[Exercise aim]:
Report, word for word, every line of the material that contains "från".

---*---

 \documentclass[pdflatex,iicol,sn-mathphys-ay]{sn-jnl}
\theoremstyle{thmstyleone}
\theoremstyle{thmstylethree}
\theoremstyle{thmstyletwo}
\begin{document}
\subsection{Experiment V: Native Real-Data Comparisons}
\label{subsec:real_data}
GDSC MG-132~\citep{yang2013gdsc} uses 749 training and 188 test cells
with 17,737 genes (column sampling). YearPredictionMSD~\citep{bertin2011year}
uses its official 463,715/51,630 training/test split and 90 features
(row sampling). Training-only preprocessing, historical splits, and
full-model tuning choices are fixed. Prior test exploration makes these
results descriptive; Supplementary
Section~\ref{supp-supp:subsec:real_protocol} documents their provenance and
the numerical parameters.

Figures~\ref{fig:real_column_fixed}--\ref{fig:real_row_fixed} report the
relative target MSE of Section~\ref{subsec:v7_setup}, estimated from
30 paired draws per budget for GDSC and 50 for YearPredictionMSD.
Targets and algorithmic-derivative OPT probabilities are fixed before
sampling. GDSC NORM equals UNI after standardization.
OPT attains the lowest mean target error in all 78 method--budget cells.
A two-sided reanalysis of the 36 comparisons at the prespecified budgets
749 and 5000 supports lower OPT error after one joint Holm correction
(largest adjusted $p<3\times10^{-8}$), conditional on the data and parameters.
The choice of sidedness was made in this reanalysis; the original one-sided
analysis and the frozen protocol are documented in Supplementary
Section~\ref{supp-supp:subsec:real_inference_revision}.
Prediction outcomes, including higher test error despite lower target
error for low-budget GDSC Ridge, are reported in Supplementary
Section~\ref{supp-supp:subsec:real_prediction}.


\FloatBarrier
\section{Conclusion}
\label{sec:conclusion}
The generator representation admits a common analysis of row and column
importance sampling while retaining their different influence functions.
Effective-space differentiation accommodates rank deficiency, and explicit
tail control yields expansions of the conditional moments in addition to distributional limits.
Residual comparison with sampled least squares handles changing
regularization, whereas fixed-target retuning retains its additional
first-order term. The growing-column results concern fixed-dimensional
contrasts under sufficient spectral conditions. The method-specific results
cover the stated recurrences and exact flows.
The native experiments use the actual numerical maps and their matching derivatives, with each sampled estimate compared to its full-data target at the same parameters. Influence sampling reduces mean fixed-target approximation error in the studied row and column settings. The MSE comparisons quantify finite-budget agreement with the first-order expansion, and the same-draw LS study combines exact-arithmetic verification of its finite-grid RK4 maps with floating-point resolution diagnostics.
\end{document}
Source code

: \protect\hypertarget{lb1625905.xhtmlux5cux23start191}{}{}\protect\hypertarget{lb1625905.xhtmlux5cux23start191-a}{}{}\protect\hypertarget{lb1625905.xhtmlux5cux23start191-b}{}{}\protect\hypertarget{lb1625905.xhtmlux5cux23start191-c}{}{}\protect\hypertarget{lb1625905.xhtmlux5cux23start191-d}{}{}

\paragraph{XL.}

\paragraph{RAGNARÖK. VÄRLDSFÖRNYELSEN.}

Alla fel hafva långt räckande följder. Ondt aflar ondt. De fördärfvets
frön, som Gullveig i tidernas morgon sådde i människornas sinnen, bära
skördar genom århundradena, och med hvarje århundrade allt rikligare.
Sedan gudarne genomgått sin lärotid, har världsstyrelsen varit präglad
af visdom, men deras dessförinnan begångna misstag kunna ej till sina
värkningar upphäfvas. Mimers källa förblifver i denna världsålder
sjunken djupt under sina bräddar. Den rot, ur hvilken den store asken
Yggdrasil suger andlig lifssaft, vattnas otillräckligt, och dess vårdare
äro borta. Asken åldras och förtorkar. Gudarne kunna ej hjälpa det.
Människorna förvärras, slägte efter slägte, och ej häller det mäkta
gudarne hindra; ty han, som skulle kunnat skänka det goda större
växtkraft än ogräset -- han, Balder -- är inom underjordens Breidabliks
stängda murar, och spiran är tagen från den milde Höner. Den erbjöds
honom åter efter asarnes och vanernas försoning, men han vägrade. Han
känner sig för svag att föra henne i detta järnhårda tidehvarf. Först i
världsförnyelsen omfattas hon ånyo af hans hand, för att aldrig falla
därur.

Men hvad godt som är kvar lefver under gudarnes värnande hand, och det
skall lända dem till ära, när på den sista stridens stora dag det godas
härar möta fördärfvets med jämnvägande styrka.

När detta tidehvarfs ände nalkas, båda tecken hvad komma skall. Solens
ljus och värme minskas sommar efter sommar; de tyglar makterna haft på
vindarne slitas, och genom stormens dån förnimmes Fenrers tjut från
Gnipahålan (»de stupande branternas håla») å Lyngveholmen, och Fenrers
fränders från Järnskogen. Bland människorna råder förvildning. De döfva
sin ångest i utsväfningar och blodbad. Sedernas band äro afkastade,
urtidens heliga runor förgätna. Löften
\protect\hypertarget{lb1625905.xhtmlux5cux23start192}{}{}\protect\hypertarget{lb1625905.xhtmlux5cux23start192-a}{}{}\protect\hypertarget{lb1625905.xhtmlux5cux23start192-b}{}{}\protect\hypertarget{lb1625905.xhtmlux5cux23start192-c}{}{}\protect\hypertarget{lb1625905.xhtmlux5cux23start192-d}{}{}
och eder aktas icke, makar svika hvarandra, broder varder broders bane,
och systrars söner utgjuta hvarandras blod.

---*---

[Problem solution]:
stängda murar, och spiran är tagen från den milde Höner. Den erbjöds
vindarne slitas, och genom stormens dån förnimmes Fenrers tjut från
fränders från Järnskogen. Bland människorna råder förvildning. De döfva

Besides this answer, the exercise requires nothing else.